(EXERCISE INSTRUCTIONS) Please quote exactly the lines below from the line containing "stages perform |" to the line containing "Code Generator |", both lines included, and nothing else.

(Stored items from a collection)
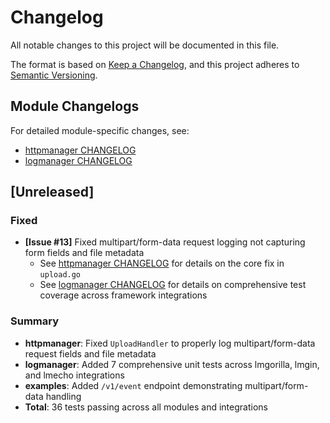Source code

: # Changelog

All notable changes to this project will be documented in this file.

The format is based on [Keep a Changelog](https://keepachangelog.com/en/1.0.0/),
and this project adheres to [Semantic Versioning](https://semver.org/spec/v2.0.0.html).

## Module Changelogs

For detailed module-specific changes, see:
- [httpmanager CHANGELOG](./httpmanager/CHANGELOG.md)
- [logmanager CHANGELOG](./logmanager/CHANGELOG.md)

## [Unreleased]

### Fixed
- **[Issue #13]** Fixed multipart/form-data request logging not capturing form fields and file metadata
  - See [httpmanager CHANGELOG](./httpmanager/CHANGELOG.md) for details on the core fix in `upload.go`
  - See [logmanager CHANGELOG](./logmanager/CHANGELOG.md) for details on comprehensive test coverage across framework integrations

### Summary
- **httpmanager**: Fixed `UploadHandler` to properly log multipart/form-data request fields and file metadata
- **logmanager**: Added 7 comprehensive unit tests across lmgorilla, lmgin, and lmecho integrations
- **examples**: Added `/v1/event` endpoint demonstrating multipart/form-data handling
- **Total**: 36 tests passing across all modules and integrations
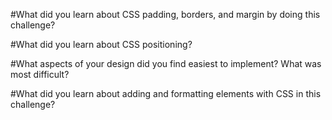#What did you learn about CSS padding, borders, and margin by doing this challenge?

#What did you learn about CSS positioning?

#What aspects of your design did you find easiest to implement? What was most difficult?

#What did you learn about adding and formatting elements with CSS in this challenge?

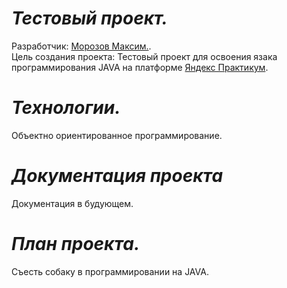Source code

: # *Тестовый проект.*
Разработчик: [Морозов Максим.](89996069795max@gmail.com "89996069795max@gmail.com").<br>
Цель создания проекта: Тестовый проект для освоения язака программирования JAVA на платформе [Яндекс Практикум](https://practicum.yandex.ru/ "https://practicum.yandex.ru/").


# *Технологии.*
Объектно ориентированное программирование.


# *Документация проекта*
Документация в будующем.

# *План проекта.*
Съесть собаку в программировании на JAVA.


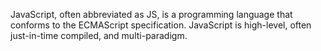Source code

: JavaScript, often abbreviated as JS, is a programming language that conforms to the ECMAScript specification. JavaScript is high-level, often just-in-time compiled, and multi-paradigm.
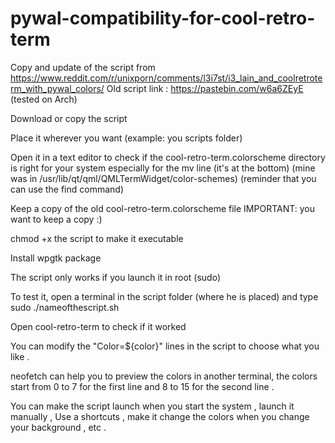 # pywal-compatibility-for-cool-retro-term
Copy and update of the script from https://www.reddit.com/r/unixporn/comments/l3i7st/i3_lain_and_coolretroterm_with_pywal_colors/
Old script link : https://pastebin.com/w6a6ZEyE
(tested on Arch)

Download or copy the script

Place it wherever you want (example: you scripts folder)

Open it in a text editor to check if the cool-retro-term.colorscheme directory is right for your system especially for the mv line (it's at the bottom)
(mine was in /usr/lib/qt/qml/QMLTermWidget/color-schemes) (reminder that you can use the find command)

Keep a copy of the old cool-retro-term.colorscheme file IMPORTANT: you want to keep a copy :) 

chmod +x the script to make it executable

Install wpgtk package 

The script only works if you launch it in root (sudo) 

To test it, open a terminal in the script folder (where he is placed) and type sudo ./nameofthescript.sh  

Open cool-retro-term to check if it worked 

You can modify the "Color=${color}" lines in the script to choose what you like .

neofetch can help you to preview the colors in another terminal, the colors start from 0 to 7 for the first line and 8 to 15 for the second line .

You can make the script launch when you start the system , launch it manually , Use a shortcuts , make it change the colors when you change your background , etc . 
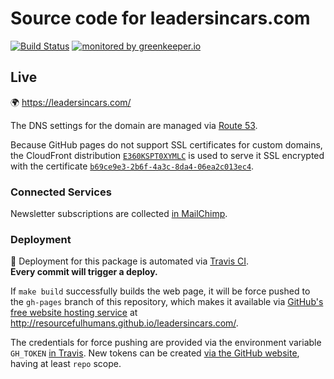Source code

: # Source code for leadersincars.com

[![Build Status](https://travis-ci.org/ResourcefulHumans/leadersincars.com.svg)](https://travis-ci.org/ResourcefulHumans/leadersincars.com) [![monitored by greenkeeper.io](https://img.shields.io/badge/greenkeeper.io-monitored-brightgreen.svg)](http://greenkeeper.io/)

## Live

:earth_africa: <https://leadersincars.com/>

The DNS settings for the domain are managed via [Route 53](https://console.aws.amazon.com/route53/home?region=us-east-1#resource-record-sets:Z3S3LHFR1G777O).

Because GitHub pages do not support SSL certificates for custom domains, the CloudFront distribution [`E360KSPT0XYMLC`](https://console.aws.amazon.com/cloudfront/home?region=eu-central-1#distribution-settings:E360KSPT0XYMLC) is used to serve it SSL encrypted with the certificate [`b69ce9e3-2b6f-4a3c-8da4-06ea2c013ec4`](https://console.aws.amazon.com/acm/home?region=us-east-1#/?id=b69ce9e3-2b6f-4a3c-8da4-06ea2c013ec4).

### Connected Services

Newsletter subscriptions are collected [in MailChimp](https://us12.admin.mailchimp.com/lists/members/?id=80225#p:1-s:25-so:null).

### Deployment

:rocket: Deployment for this package is automated via [Travis CI](https://github.com/ResourcefulHumans/leadersincars.com/blob/master/.travis.yml).  
**Every commit will trigger a deploy.**

If `make build` successfully builds the web page, it will be force pushed to the `gh-pages` branch of this repository, which makes it available via [GitHub's free website hosting service](https://pages.github.com/) at <http://resourcefulhumans.github.io/leadersincars.com/>.

The credentials for force pushing are provided via the environment variable `GH_TOKEN` [in Travis](https://travis-ci.org/ResourcefulHumans/leadersincars.com/settings). New tokens can be created [via the GitHub website](https://help.github.com/articles/creating-a-personal-access-token-for-the-command-line/), having at least `repo` scope.
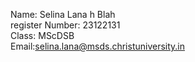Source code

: Name: Selina Lana h Blah   
register Number: 23122131  
Class: MScDSB  
Email:selina.lana@msds.christuniversity.in
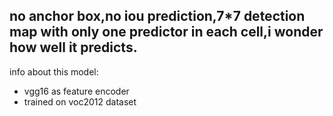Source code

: ## no anchor box,no iou prediction,7*7 detection map with only one predictor in each cell,i wonder how well it predicts.
info about this model:  
- vgg16 as feature encoder
- trained on voc2012 dataset
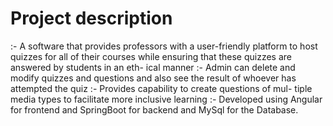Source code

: 
# Project description

:- A software that provides professors with a
user-friendly platform to host quizzes for all
of their courses while ensuring that these
quizzes are answered by students in an eth-
ical manner
:- Admin can delete and modify quizzes and
questions and also see the result of whoever
has attempted the quiz
:- Provides capability to create questions of mul-
tiple media types to facilitate more inclusive
learning
:- Developed using Angular for frontend and
SpringBoot for backend and MySql for the Database.
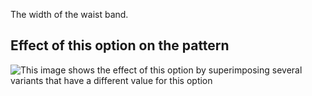 The width of the waist band.

## Effect of this option on the pattern

![This image shows the effect of this option by superimposing several variants that have a different value for this option](penelope\_waistbandwidth\_sample.svg "Effect of this option on the pattern")
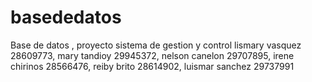 # basededatos
Base de datos , proyecto sistema de gestion y control lismary vasquez 28609773, mary tandioy 29945372, nelson canelon 29707895, irene chirinos 28566476, reiby brito 28614902, luismar sanchez 29737991 
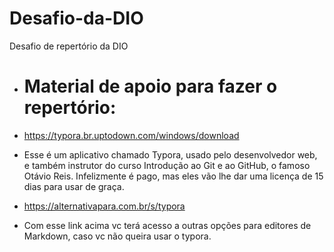 # Desafio-da-DIO
Desafio de repertório da DIO

- #  Material de apoio para fazer o repertório:

  

-  https://typora.br.uptodown.com/windows/download

- Esse é um aplicativo chamado Typora, usado pelo desenvolvedor web, e também instrutor do curso Introdução ao Git e ao GitHub, o famoso Otávio Reis. Infelizmente é pago, mas eles vão lhe dar uma licença de 15 dias para usar de graça. 

- https://alternativapara.com.br/s/typora

- Com esse link acima vc terá acesso a outras opções para editores de Markdown, caso vc não queira usar o typora.
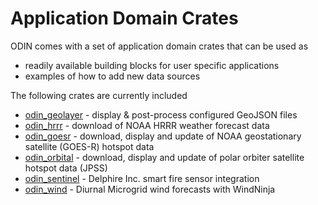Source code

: # Application Domain Crates

ODIN comes with a set of application domain crates that can be used as

- readily available building blocks for user specific applications
- examples of how to add new data sources

The following crates are currently included

- [odin_geolayer](odin_geolayer/odin_geolayer.md) - display & post-process configured GeoJSON files
- [odin_hrrr](odin_hrrr/odin_hrrr.md) - download of NOAA HRRR weather forecast data
- [odin_goesr](odin_goesr/odin_goesr.md) - download, display and update of NOAA geostationary satellite (GOES-R) hotspot data
- [odin_orbital](odin_orbital/odin_orbital.md) - download, display and update of polar orbiter satellite hotspot data (JPSS)
- [odin_sentinel](odin_sentinel/odin_sentinel.md) - Delphire Inc. smart fire sensor integration
- [odin_wind](odin_wind/odin_wind.md) - Diurnal Microgrid wind forecasts with WindNinja

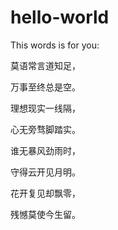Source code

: # hello-world

This words is for you:

莫语常言道知足，

万事至终总是空。

理想现实一线隔，

心无旁骛脚踏实。

谁无暴风劲雨时，

守得云开见月明。

花开复见却飘零，

残憾莫使今生留。
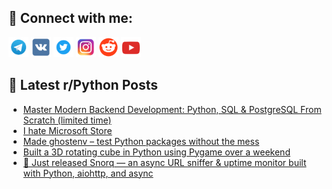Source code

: ## 🔎 Connect with me:
[<img src="https://github.com/bullbesh/bullbesh/blob/main/images/Telegram.png" width="32" height="32" />](https://t.me/bullbesh)
[<img src="https://github.com/bullbesh/bullbesh/blob/main/images/VK.png" width="32" height="32" />](https://vk.com/bullbesh)
[<img src="https://github.com/bullbesh/bullbesh/blob/main/images/Twitter.png" width="32" height="32" />](https://twitter.com/bullbesh1)
[<img src="https://github.com/bullbesh/bullbesh/blob/main/images/Instagram.png" width="32" height="32" />](https://www.instagram.com/bullbesh)
[<img src="https://github.com/bullbesh/bullbesh/blob/main/images/Reddit.png" width="32" height="32" />](https://www.reddit.com/user/bullbesh)
[<img src="https://github.com/bullbesh/bullbesh/blob/main/images/YouTube.png" width="32" height="32" />](https://www.youtube.com/channel/UCtfjRs6uzgq5mfm8S06WTcg)

## 📕 Latest r/Python Posts
<!-- BLOG-POST-LIST:START -->
- [Master Modern Backend Development: Python, SQL &amp; PostgreSQL From Scratch &lpar;limited time&rpar;](https://www.reddit.com/r/Python/comments/1lyzoly/master_modern_backend_development_python_sql/)
- [I hate Microsoft Store](https://www.reddit.com/r/Python/comments/1lyz5f6/i_hate_microsoft_store/)
- [Made ghostenv – test Python packages without the mess](https://www.reddit.com/r/Python/comments/1lyylyk/made_ghostenv_test_python_packages_without_the/)
- [Built a 3D rotating cube in Python using Pygame over a weekend](https://www.reddit.com/r/Python/comments/1lyx18w/built_a_3d_rotating_cube_in_python_using_pygame/)
- [🚀 Just released Snorq — an async URL sniffer &amp; uptime monitor built with Python, aiohttp, and async](https://www.reddit.com/r/Python/comments/1lywy5l/just_released_snorq_an_async_url_sniffer_uptime/)
<!-- BLOG-POST-LIST:END -->
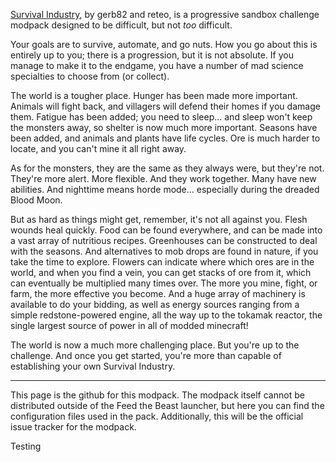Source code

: [Survival Industry](http://forum.feed-the-beast.com/threads/1-7-10-survival-industry-rotarycraft-based-tech.112573/), by gerb82 and reteo, is a progressive sandbox challenge modpack designed to be difficult, but not _too_ difficult.

Your goals are to survive, automate, and go nuts. How you go about this is entirely up to you; there is a progression, but it is not absolute. If you manage to make it to the endgame, you have a number of mad science specialties to choose from (or collect).

The world is a tougher place. Hunger has been made more important. Animals will fight back, and villagers will defend their homes if you damage them. Fatigue has been added; you need to sleep... and sleep won't keep the monsters away, so shelter is now much more important. Seasons have been added, and animals and plants have life cycles. Ore is much harder to locate, and you can't mine it all right away.

As for the monsters, they are the same as they always were, but they're not. They're more alert. More flexible. And they work together. Many have new abilities. And nighttime means horde mode... especially during the dreaded Blood Moon.

But as hard as things might get, remember, it's not all against you. Flesh wounds heal quickly. Food can be found everywhere, and can be made into a vast array of nutritious recipes. Greenhouses can be constructed to deal with the seasons. And alternatives to mob drops are found in nature, if you take the time to explore. Flowers can indicate where which ores are in the world, and when you find a vein, you can get stacks of ore from it, which can eventually be multiplied many times over. The more you mine, fight, or farm, the more effective you become. And a huge array of machinery is available to do your bidding, as well as energy sources ranging from a simple redstone-powered engine, all the way up to the tokamak reactor, the single largest source of power in all of modded minecraft!

The world is now a much more challenging place. But you're up to the challenge. And once you get started, you're more than capable of establishing your own Survival Industry.

---

This page is the github for this modpack.  The modpack itself cannot be distributed outside of the Feed the Beast launcher, but here you can find the configuration files used in the pack. Additionally, this will be the official issue tracker for the modpack.

Testing
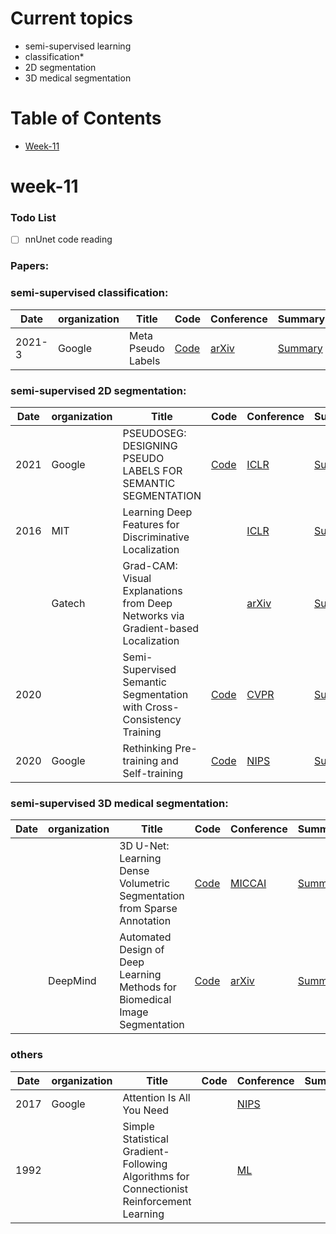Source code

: # Current topics

* semi-supervised learning
* classification*
* 2D segmentation
* 3D medical segmentation

# Table of Contents
- [Week-11](#week-11)

# week-11

### Todo List
* [ ] nnUnet code reading

### Papers:

### semi-supervised classification:

|Date|organization|Title|Code|Conference|Summary|
|---|---|---|---|---|---|
|2021-3|Google|Meta Pseudo Labels|[Code](https://github.com/google-research/google-research/tree/master/meta_pseudo_labels)|[arXiv](papers/Meta.pdf)|[Summary](summary/Meta.md)  |

### semi-supervised 2D segmentation:

|Date|organization|Title|Code|Conference|Summary|
|---|---|---|---|---|---|
|2021|Google|PSEUDOSEG: DESIGNING PSEUDO LABELS FOR SEMANTIC SEGMENTATION|[Code](https://github.com/googleinterns/wss)|[ICLR](papers/PSEUDOSEG.pdf)|[Summary](summary/PSEUDOSEG-s.md)|
|2016|MIT|Learning Deep Features for Discriminative Localization| |[ICLR](papers/learning.pdf)|[Summary](summary/2.md)   |
|   |Gatech|Grad-CAM: Visual Explanations from Deep Networks via Gradient-based Localization| |[arXiv](papers/Grad-CAM.pdf)|[Summary](summary/4.md)   |
|2020|   |Semi-Supervised Semantic Segmentation with Cross-Consistency Training|[Code](https://github.com/yassouali/CCT)|[CVPR](papers/Semi.pdf)|[Summary](summary/Semi-s.md)    |
|2020|Google|Rethinking Pre-training and Self-training|[Code](https://github.com/tensorflow/tpu/tree/master/models/official/detection/projects/self_training)|[NIPS](papers/Rethinking.pdf)|[Summary](summary/Rethinking.md)|

### semi-supervised 3D medical segmentation:
|Date|organization|Title|Code|Conference|Summary|
|---|---|---|---|---|---|
|   |   |3D U-Net: Learning Dense Volumetric Segmentation from Sparse Annotation|[Code](https://github.com/lee-zq/3DUNet-Pytorch)|[MICCAI](papers/3D-U-Net.pdf)|[Summary](summary/3D-U-Net.md)|
|   |DeepMind|Automated Design of Deep Learning Methods for Biomedical Image Segmentation|[Code](https://github.com/Silence-Monk/nnUNet)|[arXiv](papers/Automated.pdf)|[Summary](summary/Automated.md)|

### others
|Date|organization|Title|Code|Conference|Summary|
|---|---|---|---|---|---|
|2017|Google|Attention Is All You Need| |[NIPS](papers/Attention.pdf)|  |
|1992|   |Simple Statistical Gradient-Following Algorithms for Connectionist Reinforcement Learning| |[ML](papers/Simple.pdf)|  |


















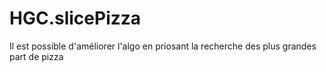 # HGC.slicePizza

Il est possible d'améliorer l'algo en priosant la recherche des plus grandes part de pizza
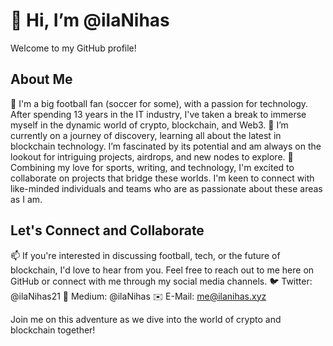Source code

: # 👋 Hi, I’m @ilaNihas
Welcome to my GitHub profile! 

## About Me
👀 I'm a big football fan (soccer for some), with a passion for technology. After spending 13 years in the IT industry, I've taken a break to immerse myself in the dynamic world of crypto, blockchain, and Web3.
🌱 I’m currently on a journey of discovery, learning all about the latest in blockchain technology. I’m fascinated by its potential and am always on the lookout for intriguing projects, airdrops, and new nodes to explore.
💞️ Combining my love for sports, writing, and technology, I'm excited to collaborate on projects that bridge these worlds. I'm keen to connect with like-minded individuals and teams who are as passionate about these areas as I am.

## Let's Connect and Collaborate
📫 If you're interested in discussing football, tech, or the future of blockchain, I'd love to hear from you. Feel free to reach out to me here on GitHub or connect with me through my social media channels.
🐦 Twitter: @ilaNihas21
📝 Medium: @ilaNihas
✉️ E-Mail: me@ilanihas.xyz

Join me on this adventure as we dive into the world of crypto and blockchain together!
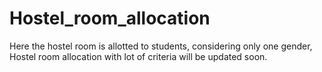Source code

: # Hostel_room_allocation
Here the hostel room is allotted to students, considering only one gender, Hostel room allocation with lot of criteria will be updated soon.
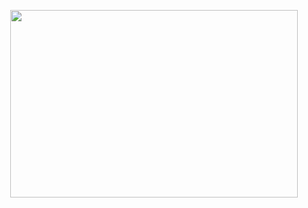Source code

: <p align="center">
  <img width="460" height="300" src="https://github.com/AchmadAnnasAwwabin/Learn-My-SQL/assets/160121014/0a51aa0f-031b-4d40-a81b-1fc858f24c3c">
</p>
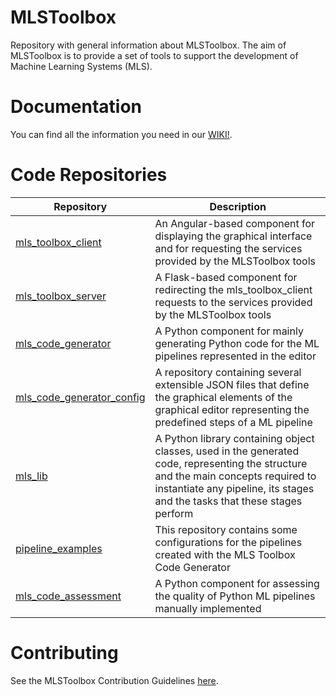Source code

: # MLSToolbox
Repository with general information about MLSToolbox. The aim of MLSToolbox is to provide a set of tools to support the development of Machine Learning Systems (MLS).

# Documentation

You can find all the information you need in our [WIKI!](https://github.com/MLSToobox/mls_toolbox/wiki).

# Code Repositories
| Repository | Description |
| ---------- | ----------- |
| [mls_toolbox_client](https://github.com/MLSToobox/mls_toolbox_client) | An Angular-based component for displaying the graphical interface and for requesting the services provided by the MLSToolbox tools|
| [mls_toolbox_server](https://github.com/MLSToobox/mls_toolbox_server) |  A Flask-based component for redirecting the mls_toolbox_client requests to the services provided by the MLSToolbox tools |
| [mls_code_generator](https://github.com/MLSToobox/mls_code_generator) |  A Python component for mainly generating Python code for the ML pipelines represented in the editor |
| [mls_code_generator_config](https://github.com/MLS-oolbox/mls_code_generator_config)| A repository containing several extensible JSON files that define the graphical elements of the graphical editor representing the predefined steps of a ML pipeline |
| [mls_lib](https://github.com/MLS-Toobox/mls_lib) | A Python library containing object classes, used in the generated code, representing the structure and the main concepts required to instantiate any pipeline, its stages and the tasks that these stages perform |
| [pipeline_examples](https://github.com/MLSToolbox/pipeline_examples) | This repository contains some configurations for the pipelines created with the MLS Toolbox Code Generator |
| [mls_code_assessment](https://github.com/MLS-Toobox/mls_code_assessment) |  A Python component for assessing the quality of Python ML pipelines manually implemented |

# Contributing
See the MLSToolbox Contribution Guidelines [here](https://github.com/MLS-Toobox/mls_toolbox/blob/main/CONTRIBUTING.md).
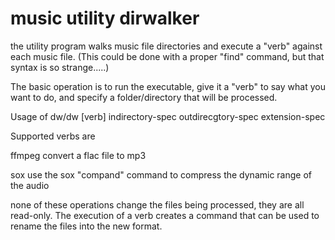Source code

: # music utility dirwalker
the utility program walks music file directories and execute a "verb" against each music file.
(This could be done with a proper "find" command, but that syntax is so strange.....)

The basic operation is to run the executable, give it a "verb" to say what you want to do, and specify a folder/directory that will be processed.

Usage of dw/dw [verb] indirectory-spec outdirecgtory-spec extension-spec

Supported verbs are

  ffmpeg	convert a flac file to mp3

  sox       use the sox "compand" command to compress the dynamic range of the audio

none of these operations change the files being processed, they are all read-only.  The execution of a verb 
creates a command that can be used to rename the files into the new format.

(ANSWER FOR THE TASK)
| [mls_lib](https://github.com/MLS-Toobox/mls_lib) | A Python library containing object classes, used in the generated code, representing the structure and the main concepts required to instantiate any pipeline, its stages and the tasks that these stages perform |
| [pipeline_examples](https://github.com/MLSToolbox/pipeline_examples) | This repository contains some configurations for the pipelines created with the MLS Toolbox Code Generator |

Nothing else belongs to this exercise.